◆ **Exercise objective**: Exact transcript, pictures excluded: write out every record below.

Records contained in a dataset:
■ ■ ■ ■ ■ ■ ■
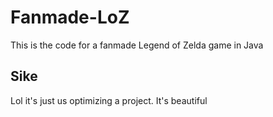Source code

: # Fanmade-LoZ
This is the code for a fanmade Legend of Zelda game in Java
## Sike
Lol it's just us optimizing a project. It's beautiful
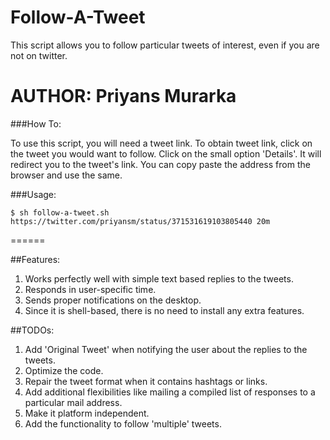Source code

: Follow-A-Tweet
==============

This script allows you to follow particular tweets of interest, even if you are not on twitter.

AUTHOR: Priyans Murarka
======
###How To:

To use this script, you will need a tweet link. To obtain tweet link, click on the tweet you would want to follow. Click on the small option 'Details'. It will redirect you to the tweet's link. You can copy paste the address from the browser and use the same.

###Usage:
 
    $ sh follow-a-tweet.sh https://twitter.com/priyansm/status/371531619103805440 20m
======

##Features:

1. Works perfectly well with simple text based replies to the tweets.
2. Responds in user-specific time.
3. Sends proper notifications on the desktop.
4. Since it is shell-based, there is no need to install any extra features.

##TODOs:

1. Add 'Original Tweet' when notifying the user about the replies to the tweets.
2. Optimize the code.
3. Repair the tweet format when it contains hashtags or links.
4. Add additional flexibilities like mailing a compiled list of responses to a particular mail address.
5. Make it platform independent.
6. Add the functionality to follow 'multiple' tweets.
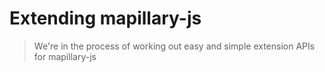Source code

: # Extending mapillary-js

> We're in the process of working out easy and simple extension APIs for mapillary-js
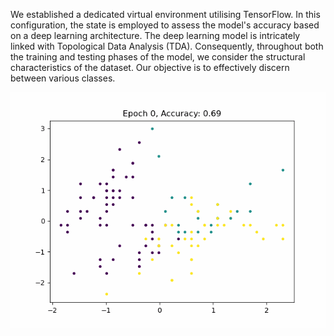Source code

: We established a dedicated virtual environment utilising TensorFlow. In this configuration, the state is employed to assess the model's accuracy based on a deep learning architecture. The deep learning model is intricately linked with Topological Data Analysis (TDA). Consequently, throughout both the training and testing phases of the model, we consider the structural characteristics of the dataset. Our objective is to effectively discern between various classes.

![RL_TBoosted_learning_performance_visualisation](https://github.com/MorillaLab/RL-TBoost/blob/main/Reinforcement_Learning_Model/training_accuracy_animation.gif)
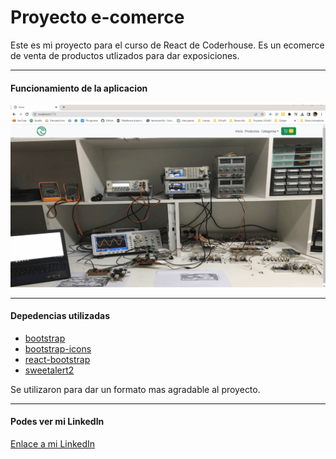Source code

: # Proyecto e-comerce

Este es mi proyecto para el curso de React de Coderhouse. Es un ecomerce de venta de productos utlizados para dar exposiciones.

---

#### Funcionamiento de la aplicacion

![Funcionamiento de la app](/src/assets/ecomerce.gif)

---

#### Depedencias utilizadas

* [bootstrap](https://getbootstrap.com/)
* [bootstrap-icons](https://icons.getbootstrap.com/)
* [react-bootstrap](https://react-bootstrap.github.io/)
* [sweetalert2](https://sweetalert2.github.io/)

Se utilizaron para dar un formato mas agradable al proyecto.

---

#### Podes ver mi LinkedIn

[Enlace a mi LinkedIn](https://www.linkedin.com/in/juan-pablo-calabro-93b2a6132/?originalSubdomain=ar)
■ ■ ■ ■ ■ ■ ■
◆ **Answer to the problem**:
Source code

: # Fanmade-LoZ
This is the code for a fanmade Legend of Zelda game in Java
## Sike
Lol it's just us optimizing a project. It's beautiful
Source code

: Follow-A-Tweet
==============

This script allows you to follow particular tweets of interest, even if you are not on twitter.

AUTHOR: Priyans Murarka
======
###How To:

To use this script, you will need a tweet link. To obtain tweet link, click on the tweet you would want to follow. Click on the small option 'Details'. It will redirect you to the tweet's link. You can copy paste the address from the browser and use the same.

###Usage:
 
    $ sh follow-a-tweet.sh https://twitter.com/priyansm/status/371531619103805440 20m
======

##Features:

1. Works perfectly well with simple text based replies to the tweets.
2. Responds in user-specific time.
3. Sends proper notifications on the desktop.
4. Since it is shell-based, there is no need to install any extra features.

##TODOs:

1. Add 'Original Tweet' when notifying the user about the replies to the tweets.
2. Optimize the code.
3. Repair the tweet format when it contains hashtags or links.
4. Add additional flexibilities like mailing a compiled list of responses to a particular mail address.
5. Make it platform independent.
6. Add the functionality to follow 'multiple' tweets.
Source code

: # Extending mapillary-js

> We're in the process of working out easy and simple extension APIs for mapillary-js
Source code

: We established a dedicated virtual environment utilising TensorFlow. In this configuration, the state is employed to assess the model's accuracy based on a deep learning architecture. The deep learning model is intricately linked with Topological Data Analysis (TDA). Consequently, throughout both the training and testing phases of the model, we consider the structural characteristics of the dataset. Our objective is to effectively discern between various classes.

![RL_TBoosted_learning_performance_visualisation](https://github.com/MorillaLab/RL-TBoost/blob/main/Reinforcement_Learning_Model/training_accuracy_animation.gif)
Source code

: # Proyecto e-comerce

Este es mi proyecto para el curso de React de Coderhouse. Es un ecomerce de venta de productos utlizados para dar exposiciones.

---

#### Funcionamiento de la aplicacion

![Funcionamiento de la app](/src/assets/ecomerce.gif)

---

#### Depedencias utilizadas

* [bootstrap](https://getbootstrap.com/)
* [bootstrap-icons](https://icons.getbootstrap.com/)
* [react-bootstrap](https://react-bootstrap.github.io/)
* [sweetalert2](https://sweetalert2.github.io/)

Se utilizaron para dar un formato mas agradable al proyecto.

---

#### Podes ver mi LinkedIn

[Enlace a mi LinkedIn](https://www.linkedin.com/in/juan-pablo-calabro-93b2a6132/?originalSubdomain=ar)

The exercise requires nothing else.